# ¶ Power

<THIS SECTION IS UNDER CONSTRUTION>

## ¶ General concepts

This section describes the general concepts of power we apply to power the Smart Parks Infrastructure. Many concepts we describe here will be presented in simplified form. For our users this section is more used as a quick reference. We encourage to find more extensive resources and documentation on this topic that suits your level of understanding.

We have found that a very helpful source of information is this wiki from The Stanford Center for Computer Research in Music and Acoustics (CCRMA)  → https://ccrma.stanford.edu/wiki/Introduction_to_Electronics

### ¶ Electrical Circuit

To power any of the elements in the Smart Parks infrastructure we make use of electrical circuits and all concepts that come with it. An interconnection of electrical elements that contains a closed loop is an electrical circuit. The closed loop allows electrons to flow through the electrical elements.

We now explain how to analyze simple electrical circuits in terms of voltage, current, and resistance.

### ¶ Current, Voltage, Resistance

• Current (I) → describes the quantity of electrons passing through a point in a circuit at a given instant in time. Current is measured in Amperes (Amps, A).
• Voltage (V) → describes the potential difference in electrical charge between two points in an electrical circuit. Voltage (also known as electric potential) is measured in Volts (V).
• Resistance (R) → (a special case of Impedance) describes the capacity of a circuit element to resist or impede the flow of electrons in the circuit. Resistance in measured in Ohms (Ω).

A common analogy may be used to relate these three quantities to water flow in pipes in place of electrons in wires. Imagine you have two water tanks connected from the bottoms by a pipe (such as the drain of a double sink). If one tank is full of water and the other one nearly empty we know intuitively that the water in the full tank will flow through the pipe into the nearly empty tank. Current (I) is analogous to the quantity of water flowing through a pipe at a given moment in time.

### ¶ Ohm's law

When we are working with electric power within the Smart Parks Infrastructure we often use the Ohm's law.

Ohm's law states that the current through a conductor between two points is directly proportional to the voltage across the two points.

To use this law in practice, we need to take a look at the main equation:

• V = IR Ohm's Law states that Voltage = Current x Resistance or V = IR. The equation can be rearranged to find any one of the three quantities given the other two.

Example:

Consider the following circuit:

The voltage in the circuit is given as 10V from the battery and the resistance is also given as the 100 ohm resistor is the only resistive element in the circuit.

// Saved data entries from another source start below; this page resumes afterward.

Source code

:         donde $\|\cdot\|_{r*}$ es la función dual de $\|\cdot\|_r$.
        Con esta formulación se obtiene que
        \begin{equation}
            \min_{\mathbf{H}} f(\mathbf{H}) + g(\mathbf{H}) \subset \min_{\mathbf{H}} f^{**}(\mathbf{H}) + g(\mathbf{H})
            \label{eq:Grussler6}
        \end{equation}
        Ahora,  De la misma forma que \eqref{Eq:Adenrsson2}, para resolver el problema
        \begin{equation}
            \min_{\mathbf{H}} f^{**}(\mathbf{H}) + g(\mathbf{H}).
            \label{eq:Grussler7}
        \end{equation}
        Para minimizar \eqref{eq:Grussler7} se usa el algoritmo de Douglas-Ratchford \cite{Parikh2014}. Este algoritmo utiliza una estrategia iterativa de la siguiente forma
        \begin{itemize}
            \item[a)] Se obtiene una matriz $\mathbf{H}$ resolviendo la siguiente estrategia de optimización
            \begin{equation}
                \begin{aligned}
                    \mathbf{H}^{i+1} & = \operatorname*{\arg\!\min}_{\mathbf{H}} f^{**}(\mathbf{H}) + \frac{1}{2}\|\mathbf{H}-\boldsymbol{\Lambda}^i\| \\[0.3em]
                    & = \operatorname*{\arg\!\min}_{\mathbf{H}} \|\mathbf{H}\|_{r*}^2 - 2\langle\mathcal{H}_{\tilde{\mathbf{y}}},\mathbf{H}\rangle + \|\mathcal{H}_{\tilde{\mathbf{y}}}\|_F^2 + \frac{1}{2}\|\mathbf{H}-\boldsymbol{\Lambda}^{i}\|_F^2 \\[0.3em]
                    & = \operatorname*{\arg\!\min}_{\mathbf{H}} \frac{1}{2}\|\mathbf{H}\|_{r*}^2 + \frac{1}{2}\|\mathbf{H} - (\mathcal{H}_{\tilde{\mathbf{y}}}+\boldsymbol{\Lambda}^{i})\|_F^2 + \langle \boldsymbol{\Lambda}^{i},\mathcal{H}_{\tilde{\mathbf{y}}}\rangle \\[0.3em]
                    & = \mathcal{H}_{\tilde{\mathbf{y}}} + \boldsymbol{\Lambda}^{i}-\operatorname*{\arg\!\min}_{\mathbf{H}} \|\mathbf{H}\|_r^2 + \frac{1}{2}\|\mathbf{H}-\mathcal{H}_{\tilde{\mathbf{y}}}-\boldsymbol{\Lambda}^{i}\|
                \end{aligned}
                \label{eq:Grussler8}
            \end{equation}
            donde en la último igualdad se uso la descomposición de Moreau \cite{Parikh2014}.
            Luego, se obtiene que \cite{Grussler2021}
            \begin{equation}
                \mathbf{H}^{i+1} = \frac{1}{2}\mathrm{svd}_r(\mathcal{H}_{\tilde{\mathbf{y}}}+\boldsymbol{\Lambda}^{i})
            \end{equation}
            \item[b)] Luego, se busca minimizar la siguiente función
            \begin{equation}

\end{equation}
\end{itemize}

So now we can compute the current in the circuit as:

• I = V/R → 10V / 100 Ohms → 0.1 Amps

### ¶ Calculating Power

Calculating the power dissipated by a circuit element is simple. Often much of this power is converted into heat, so by thinking about the power dissipated by circuit elements, you can make sure that they don't burn up or catch on fire!

• Power (in Watts) = Voltage (in Volts) x Current (in Amps) → P = V I

Combining with Ohm's law we get two other useful forms:

• P = V*V / R
• P = I*I*R

Power is a measurement of the amount of work that can be done with the circuit, such as lighting a light bulb or powering a LoRaWAN gateway.

Example:

Consider a 100 Watt light bulb in your home. We know the voltage applied to the bulb is normally 110V or 220V, so we can calculate the current consumed as follows:

• I = P/V = 100W / 110V = 0.91 Amps
• I = P/V = 100W / 220V = 0.45 Amps

So you can see why using a 60 Watt light bulb is more economical. Your electric company normally charges you for your usage in Killo-Watt Hours (kWh). One kWh is the amount of energy necessary to do 1000 Watts of energy for one hour - in other words to keep 10 100W light bulbs shining for one hour.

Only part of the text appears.